Resting Restlessness: The Human Ontological Necessity of Boredom

Boredom is a manifestation of negativity. Boredom specifically arises as a result of desire. Whereas desire commonly results either in frustration with the inability to achieve ends, or in the satisfaction of achieving them, boredom is the presence of desire which yearns for itself as desire, and as such is a higher form of frustration. In recognition, desire as absolute negativity faces itself as the endless fount of negations which satisfy its self-certainty incessantly. Boredom arises at this level of desire, not at the level of frustration of satisfaction which is immediate to the already existing life of desire. Recognition and boredom are both determinations at the level of infinite desire, and concern the achievement and absence of it. What separates boredom from frustration is that in the former there is a seeking for a negation that has not yet manifested to consciousness as a specific negation, whereas in the latter there is a negation which has already appeared, but which has not been achieved.

Boredom and creativity logically go hand in hand, but are not necessarily experienced hand in hand. When desire experiences its inherent frustration with being separate from its satisfaction, it attempts to move heaven and earth to reach it. It thus achieves satisfaction, but in satisfaction, the negation of the object is achieved, nullifying it as a source of satisfaction in the consumption, and leaving nothing behind. Boredom only comes to be after particular desires are consummated, and is itself a kind of ‘infinite judgment’, an indefinite difference qualified by merely being recognized as not satisfied by any existing particularity before consciousness. In boredom, we don’t know what we want, only that we don’t want what is present to us. Yet there is something specific desired by boredom: we want a specific desire to come forth so that we may enjoy the process of desire anew. We yearn for desire itself, which always exists as a specific desire. Boredom fundamentally occurs under any circumstance where consciousness as desire is ripped or dirempted from its immediate life, where the object of interest appears as the expectation of a beyond from the established. Why? Because the mind is a meta-reflexive entity, which at any point can spontaneously transcend the immediate given, and thus look towards even an empty and indeterminate heaven full of possibilities that, despite being empty, call from within its own nature an negative infinity which is beyond the limitations lived.

Boredom is always already occurring in the domain of creativity. To be bored is to have already transcended the given immediacy of existence, and to have stepped into the ethereal domain of novelty in its immediacy: the abstract negation of all that already is immediately here either in fact or in knowledge. The world and the self close in, they are, and in merely being, they are reduced to nothings by the bored consciousness. Consciousness is itself the active nothinging, this abstraction itself, which has come to be in the desire to determine itself in a way not reducible to all priors. True boredom is an infinite boredom, not as a quantity, but as a quality. There is the boredom of quantity and repetition, which simply desires an empty newness of this or that unit. This is the desire of the car collector who desires every car, or the philosophy book collector who simply enjoys adding another book so long as it is philosophical. Infinite boredom is the boredom of a kind, where what is yearned for is a completely new domain of being. This is the boredom of the wayward artist who tires of painting, of music, of writing, of dancing, and who strains themselves to do what has never been done, or the philosopher who strains to think what has never been thought. The fact that creativity happens at all, requires the moment of boredom even if it is an instant becoming, which consciousness passes over in silence, never noticing, and never agonizing over. To do something new, to persist in working on it with joy, is itself the reality that what used to be has become itself boring.

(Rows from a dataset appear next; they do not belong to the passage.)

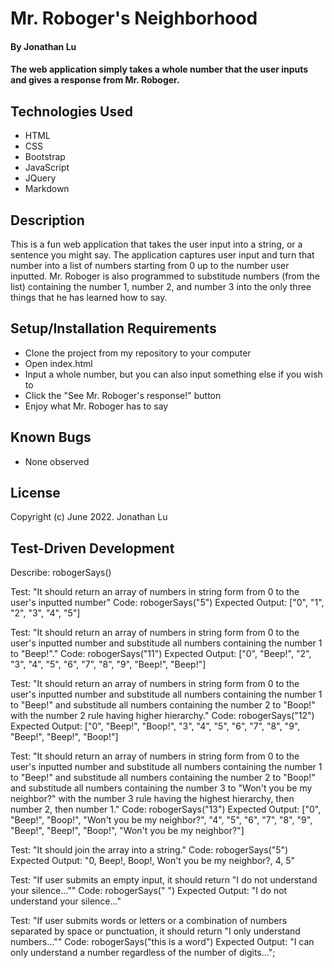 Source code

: # Mr. Roboger's Neighborhood

#### By Jonathan Lu

#### The web application simply takes a whole number that the user inputs and gives a response from Mr. Roboger.

## Technologies Used

* HTML
* CSS
* Bootstrap
* JavaScript
* JQuery
* Markdown

## Description

This is a fun web application that takes the user input into a string, or a sentence you might say. The application captures user input and turn that number into a list of numbers starting from 0 up to the number user inputted. Mr. Roboger is also programmed to substitude numbers (from the list) containing the number 1, number 2, and number 3 into the only three things that he has learned how to say.

## Setup/Installation Requirements

* Clone the project from my repository to your computer
* Open index.html
* Input a whole number, but you can also input something else if you wish to
* Click the "See Mr. Roboger's response!" button
* Enjoy what Mr. Roboger has to say

## Known Bugs

* None observed

## License

Copyright (c) June 2022. Jonathan Lu

## Test-Driven Development

Describe: robogerSays()

Test: "It should return an array of numbers in string form from 0 to the user's inputted number"
Code: robogerSays("5")
Expected Output: ["0", "1", "2", "3", "4", "5"]

Test: "It should return an array of numbers in string form from 0 to the user's inputted number and substitude all numbers containing the number 1 to "Beep!"."
Code: robogerSays("11")
Expected Output: ["0", "Beep!", "2", "3", "4", "5", "6", "7", "8", "9", "Beep!", "Beep!"]

Test: "It should return an array of numbers in string form from 0 to the user's inputted number and substitude all numbers containing the number 1 to "Beep!" and substitude all numbers containing the number 2 to "Boop!" with the number 2 rule having higher hierarchy."
Code: robogerSays("12")
Expected Output: ["0", "Beep!", "Boop!", "3", "4", "5", "6", "7", "8", "9", "Beep!", "Beep!", "Boop!"]

Test: "It should return an array of numbers in string form from 0 to the user's inputted number and substitude all numbers containing the number 1 to "Beep!" and substitude all numbers containing the number 2 to "Boop!" and substitude all numbers containing the number 3 to "Won't you be my neighbor?" with the number 3 rule having the highest hierarchy, then number 2, then number 1."
Code: robogerSays("13")
Expected Output: ["0", "Beep!", "Boop!", "Won't you be my neighbor?", "4", "5", "6", "7", "8", "9", "Beep!", "Beep!", "Boop!", "Won't you be my neighbor?"]

Test: "It should join the array into a string."
Code: robogerSays("5")
Expected Output: "0, Beep!, Boop!, Won't you be my neighbor?, 4, 5"

Test: "If user submits an empty input, it should return "I do not understand your silence...""
Code: robogerSays("     ")
Expected Output: "I do not understand your silence..."

Test: "If user submits words or letters or a combination of numbers separated by space or punctuation, it should return "I only understand numbers...""
Code: robogerSays("this is a word")
Expected Output: "I can only understand a number regardless of the number of digits..."; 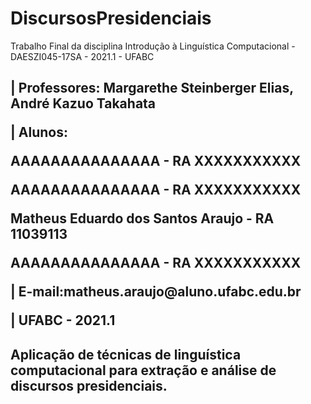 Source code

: # DiscursosPresidenciais
Trabalho Final da disciplina Introdução à Linguística Computacional - DAESZI045-17SA - 2021.1 - UFABC 

<h2>
<p> | Professores: Margarethe Steinberger Elias, André Kazuo Takahata  <p>
<p> | Alunos: <p>
<p>           AAAAAAAAAAAAAAA - RA XXXXXXXXXXX <p>
<p>           AAAAAAAAAAAAAAA - RA XXXXXXXXXXX <p>
<p>           Matheus Eduardo dos Santos Araujo - RA 11039113 <p>
<p>           AAAAAAAAAAAAAAA - RA XXXXXXXXXXX  <p>
<p> | E-mail:matheus.araujo@aluno.ufabc.edu.br <p>
<p> | UFABC - 2021.1 <h2><p><h2>
  <p><p>
  <p><h2> <b>Aplicação de técnicas de linguística computacional para extração e análise de discursos presidenciais.<b><h2>
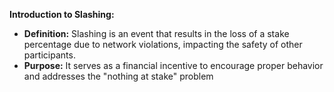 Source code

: **Introduction to Slashing:**

-   **Definition:** Slashing is an event that results in the loss of a stake percentage due to network violations, impacting the safety of other participants.
-   **Purpose:** It serves as a financial incentive to encourage proper behavior and addresses the "nothing at stake" problem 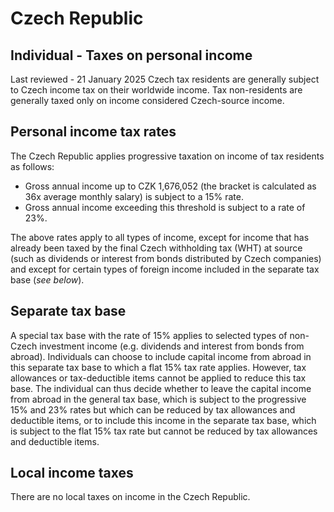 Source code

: # Czech Republic
## Individual - Taxes on personal income
Last reviewed - 21 January 2025
Czech tax residents are generally subject to Czech income tax on their worldwide income. Tax non-residents are generally taxed only on income considered Czech-source income.
## Personal income tax rates
The Czech Republic applies progressive taxation on income of tax residents as follows:
  * Gross annual income up to CZK 1,676,052 (the bracket is calculated as 36x average monthly salary) is subject to a 15% rate.
  * Gross annual income exceeding this threshold is subject to a rate of 23%.


The above rates apply to all types of income, except for income that has already been taxed by the final Czech withholding tax (WHT) at source (such as dividends or interest from bonds distributed by Czech companies) and except for certain types of foreign income included in the separate tax base (_see below_).
## Separate tax base
A special tax base with the rate of 15% applies to selected types of non-Czech investment income (e.g. dividends and interest from bonds from abroad).
Individuals can choose to include capital income from abroad in this separate tax base to which a flat 15% tax rate applies. However, tax allowances or tax-deductible items cannot be applied to reduce this tax base. The individual can thus decide whether to leave the capital income from abroad in the general tax base, which is subject to the progressive 15% and 23% rates but which can be reduced by tax allowances and deductible items, or to include this income in the separate tax base, which is subject to the flat 15% tax rate but cannot be reduced by tax allowances and deductible items.
## Local income taxes
There are no local taxes on income in the Czech Republic.
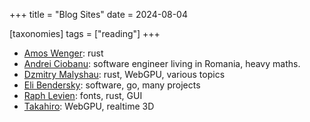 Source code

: +++
title = "Blog Sites"
date = 2024-08-04

[taxonomies]
tags = ["reading"]
+++

- [Amos Wenger](https://fasterthanli.me/): rust
- [Andrei Ciobanu](https://www.andreinc.net/): software engineer living in Romania, heavy maths.
- [Dzmitry Malyshau](https://kvark.github.io/about/): rust, WebGPU, various topics
- [Eli Bendersky](https://eli.thegreenplace.net/): software, go, many projects
- [Raph Levien](https://levien.com/): fonts, rust, GUI
- [Takahiro](https://takahirox.github.io/blog.html): WebGPU, realtime 3D
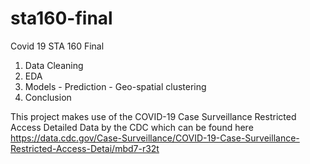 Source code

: # sta160-final
Covid 19 STA 160 Final

1. Data Cleaning
2. EDA
3. Models
       - Prediction 
       - Geo-spatial clustering
5. Conclusion

This project makes use of the COVID-19 Case Surveillance Restricted Access Detailed Data by the CDC which can be found here https://data.cdc.gov/Case-Surveillance/COVID-19-Case-Surveillance-Restricted-Access-Detai/mbd7-r32t
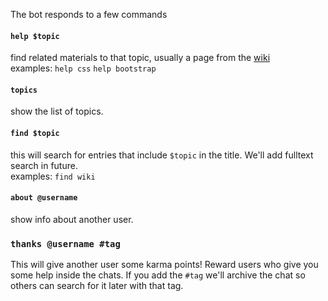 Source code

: The bot responds to a few commands

#### **`help $topic`**  
find related materials to that topic, usually a page from the [wiki](https://github.com/bothelpers/kbase/wiki/)  
examples: `help css` `help bootstrap`

#### `topics`
show the list of topics.

#### `find $topic` 
this will search for entries that include `$topic` in the title. We'll add fulltext search in future.  
examples: `find wiki`

#### `about @username`
show info about another user.

### `thanks @username #tag`
This will give another user some karma points! Reward users who give you some help inside the chats.
If you add the `#tag` we'll archive the chat so others can search for it later with that tag.
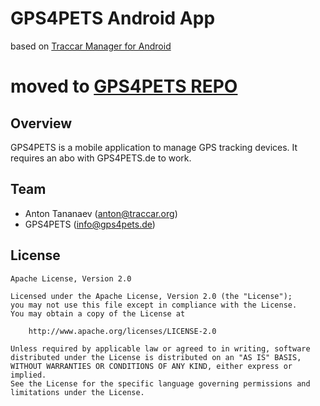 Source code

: # GPS4PETS Android App 
based on [Traccar Manager for Android](https://www.traccar.org/manager)

# moved to [GPS4PETS REPO](https://github.com/GPS4PETS/Android-App)

## Overview

GPS4PETS is a mobile application to manage GPS tracking devices. It requires an abo with GPS4PETS.de to work.

## Team

- Anton Tananaev ([anton@traccar.org](mailto:anton@traccar.org))
- GPS4PETS ([info@gps4pets.de](mailto:info@gps4pets.de))

## License

    Apache License, Version 2.0

    Licensed under the Apache License, Version 2.0 (the "License");
    you may not use this file except in compliance with the License.
    You may obtain a copy of the License at

        http://www.apache.org/licenses/LICENSE-2.0

    Unless required by applicable law or agreed to in writing, software
    distributed under the License is distributed on an "AS IS" BASIS,
    WITHOUT WARRANTIES OR CONDITIONS OF ANY KIND, either express or implied.
    See the License for the specific language governing permissions and
    limitations under the License.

What boredom is is consciousness’s intuitive negativity in its established stasis. Once settled, it is in the nature of consciousness to relate to its everyday established routine with a familiarity of indifference where the life of consciousness becomes a near independent object of its own, an unconscious machine via habit. In our habit, our mind no longer preoccupies itself with its own nature, that of thinking, but sinks into familiarity and routine, to mere being. The mind, however, thinks by nature, and to think is to observe, to make, and to draw out differences and unities. In boredom, however, all things have been reduced to an immediacy with no meaningful difference to the mind. What is meaningful to the mind is to think, and there is nothing to think in the immediate as such. The mind thus turns away from what already is, and blindly gropes and waits for something new to appear, something which will call forth the need to think precisely because its complex difference is not given at the outset, and thus will call forth the life of the mind.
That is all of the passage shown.